# Notebook 16: Expectation Maximization in practice


## Exercise 1: What if we know everything?
<ul>
<li>Consider first the case where we have complete knowledge of the experiment, namely, both  $\textbf{x}$ and  $\textbf{z}$ are known. How would you intuitively estimate the biases of the two coins $\boldsymbol{\theta}=(\theta_A,\theta_B)$.?</li>
<span style="color:blue">    
    $$
\begin{aligned}    
\theta_A &= \dfrac{\sum_{i=1}^{n=5} (1-z_i)x_i}{10 \sum_{i=1}^{n=5} (1-z_i)} \\
\theta_B &= \dfrac{\sum_{i=1}^{n=5} z_i x_i}{10 \sum_{i=1}^{n=5} z_i} \\
\end{aligned}
$$ 
where $z_i$ is 0 if experiment $i$ used coin $A$ and $1$ if it used coin $B$.
 </span>
<li>What's the likelihood of observing the complete outcomes of these experiments? In other words, what is  $P(\textbf{x},\textbf{z}|n,\boldsymbol{\theta})$ ? You may assume this is a Bernoulli trial. Namely, every time coin $A$ ($B$) is tossed, we have, with probability $\theta_A$ ($\theta_B$), that the outcome is heads.</li>
<span style="color:blue">    
Let $p_i = (1-z_i)\theta_A +z_i\theta_B$. Then
$$
   P(\textbf{x},\textbf{z}|n,\boldsymbol{\theta}) = \dfrac{1}{2^n}\prod_{i=1}^{n} {10 \choose x_i} p_i^{x_i}(1-p_i)^{10-x^i} 
$$
</span>

<li>What's the Maximum Likelihood Estimator (MLE)?
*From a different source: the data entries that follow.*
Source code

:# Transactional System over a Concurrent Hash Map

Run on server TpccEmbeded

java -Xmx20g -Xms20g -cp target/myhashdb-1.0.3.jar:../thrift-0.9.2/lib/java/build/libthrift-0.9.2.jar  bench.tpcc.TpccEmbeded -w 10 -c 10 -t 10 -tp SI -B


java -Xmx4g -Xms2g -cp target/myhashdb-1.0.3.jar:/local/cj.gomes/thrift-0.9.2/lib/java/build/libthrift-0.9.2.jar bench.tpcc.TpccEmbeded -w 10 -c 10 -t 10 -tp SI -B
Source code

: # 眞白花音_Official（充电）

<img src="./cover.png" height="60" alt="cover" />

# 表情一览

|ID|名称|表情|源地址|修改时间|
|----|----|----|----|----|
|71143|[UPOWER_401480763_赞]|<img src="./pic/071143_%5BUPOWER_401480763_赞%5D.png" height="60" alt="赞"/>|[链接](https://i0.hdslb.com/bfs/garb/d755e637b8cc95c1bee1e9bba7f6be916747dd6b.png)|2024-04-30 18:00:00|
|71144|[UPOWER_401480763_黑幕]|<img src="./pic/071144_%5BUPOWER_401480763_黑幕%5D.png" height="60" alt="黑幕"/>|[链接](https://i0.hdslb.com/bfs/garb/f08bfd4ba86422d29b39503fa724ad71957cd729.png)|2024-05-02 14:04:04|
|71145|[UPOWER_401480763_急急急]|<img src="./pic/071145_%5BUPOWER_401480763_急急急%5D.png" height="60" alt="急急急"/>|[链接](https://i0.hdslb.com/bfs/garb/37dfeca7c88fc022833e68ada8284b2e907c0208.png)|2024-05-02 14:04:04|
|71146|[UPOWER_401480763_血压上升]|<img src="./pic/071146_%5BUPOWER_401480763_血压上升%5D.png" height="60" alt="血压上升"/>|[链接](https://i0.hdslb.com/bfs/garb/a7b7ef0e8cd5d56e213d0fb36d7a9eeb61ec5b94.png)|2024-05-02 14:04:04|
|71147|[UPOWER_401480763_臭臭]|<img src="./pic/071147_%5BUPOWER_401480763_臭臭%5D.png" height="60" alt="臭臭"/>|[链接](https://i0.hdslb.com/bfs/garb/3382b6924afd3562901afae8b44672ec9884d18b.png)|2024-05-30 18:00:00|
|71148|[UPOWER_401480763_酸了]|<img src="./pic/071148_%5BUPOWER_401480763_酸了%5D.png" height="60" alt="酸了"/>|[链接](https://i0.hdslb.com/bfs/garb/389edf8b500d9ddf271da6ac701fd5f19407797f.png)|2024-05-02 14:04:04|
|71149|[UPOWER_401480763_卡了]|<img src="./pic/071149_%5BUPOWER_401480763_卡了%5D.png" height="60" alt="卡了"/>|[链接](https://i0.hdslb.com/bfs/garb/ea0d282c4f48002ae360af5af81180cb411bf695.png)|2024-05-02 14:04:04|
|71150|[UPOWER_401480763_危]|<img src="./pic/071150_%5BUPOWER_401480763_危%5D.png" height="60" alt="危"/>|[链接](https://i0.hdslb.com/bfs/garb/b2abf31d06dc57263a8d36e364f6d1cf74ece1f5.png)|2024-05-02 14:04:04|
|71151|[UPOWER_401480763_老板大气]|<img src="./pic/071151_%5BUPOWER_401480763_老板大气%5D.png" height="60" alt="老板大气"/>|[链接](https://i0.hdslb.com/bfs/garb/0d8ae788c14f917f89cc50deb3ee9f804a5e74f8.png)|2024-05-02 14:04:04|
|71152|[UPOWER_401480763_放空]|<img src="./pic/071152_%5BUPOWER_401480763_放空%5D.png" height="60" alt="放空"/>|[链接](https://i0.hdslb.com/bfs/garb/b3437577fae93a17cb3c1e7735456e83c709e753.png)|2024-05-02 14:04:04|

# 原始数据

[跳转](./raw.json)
Is this consistent with your intuition?</li>
<span style="color:blue"> 
$$
   \dfrac{\partial \log P(\textbf{x},\textbf{z}|n,\boldsymbol{\theta})}{\partial \theta_A} = 0 
   \implies \sum_{i=1}^n (1-z_i)\left[ \dfrac{x_i}{\theta_A} - \dfrac{10-x_i}{1-\theta_A} \right] = 0
   \implies \theta_A = \dfrac{\sum_{i=1}^{n=5} (1-z_i)x_i}{10 \sum_{i=1}^{n=5} (1-z_i)} 
$$    
Similarly for $\theta_B$. We got the same results in the first question.
</span>

</ul>	


In [1]:
import numpy as np
from scipy.special import comb
import math
import time
import matplotlib.pyplot as plt
import random

In [115]:
def compute_likelihood(obs, n, pheads):
    likelihood = comb(n, obs, exact=True)*(pheads**obs)*(1.0-pheads)**(n-obs) 
    #likelihood = (pheads**obs)*(1.0-pheads)**(n-obs) 
    return likelihood

# Generate experiments
num_coin_toss = 100 # each experiment contains num_coin_toss tosses
num_exp = 50  # we perform 5 such experiments
theta_A_true = 0.8 
theta_B_true = 0.4

# MLE 
MLE_A = 0.0
MLE_B = 0.0

print("True values:",(theta_A_true,theta_B_true))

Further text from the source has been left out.